- Exercise aim
Your answer is the lines below, exactly, from the one that contains "MAC address |" through the one that contains "generated HTML |", both included.

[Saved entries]
***
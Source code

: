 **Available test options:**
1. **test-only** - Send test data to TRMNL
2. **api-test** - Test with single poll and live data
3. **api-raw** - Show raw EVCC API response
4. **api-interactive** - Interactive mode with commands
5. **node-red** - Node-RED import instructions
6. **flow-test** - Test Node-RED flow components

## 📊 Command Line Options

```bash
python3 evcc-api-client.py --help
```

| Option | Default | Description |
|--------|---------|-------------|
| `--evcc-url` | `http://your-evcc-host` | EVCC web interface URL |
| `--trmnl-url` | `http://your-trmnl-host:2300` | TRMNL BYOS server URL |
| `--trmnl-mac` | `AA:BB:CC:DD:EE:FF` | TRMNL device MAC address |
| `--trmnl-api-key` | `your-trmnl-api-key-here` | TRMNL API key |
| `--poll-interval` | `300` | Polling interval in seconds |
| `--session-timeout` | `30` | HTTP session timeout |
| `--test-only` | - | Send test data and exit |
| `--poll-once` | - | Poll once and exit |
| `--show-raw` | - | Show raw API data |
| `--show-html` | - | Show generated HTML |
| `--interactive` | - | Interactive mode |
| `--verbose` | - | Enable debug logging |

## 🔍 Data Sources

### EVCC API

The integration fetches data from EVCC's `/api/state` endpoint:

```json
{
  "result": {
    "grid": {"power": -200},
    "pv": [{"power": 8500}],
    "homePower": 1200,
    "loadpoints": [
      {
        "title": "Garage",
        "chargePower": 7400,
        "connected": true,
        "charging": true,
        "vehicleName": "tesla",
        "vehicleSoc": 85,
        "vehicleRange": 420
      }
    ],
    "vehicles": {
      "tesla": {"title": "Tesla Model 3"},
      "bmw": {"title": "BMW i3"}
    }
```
***
- Written response
| `--trmnl-mac` | `AA:BB:CC:DD:EE:FF` | TRMNL device MAC address |
| `--trmnl-api-key` | `your-trmnl-api-key-here` | TRMNL API key |
| `--poll-interval` | `300` | Polling interval in seconds |
| `--session-timeout` | `30` | HTTP session timeout |
| `--test-only` | - | Send test data and exit |
| `--poll-once` | - | Poll once and exit |
| `--show-raw` | - | Show raw API data |
| `--show-html` | - | Show generated HTML |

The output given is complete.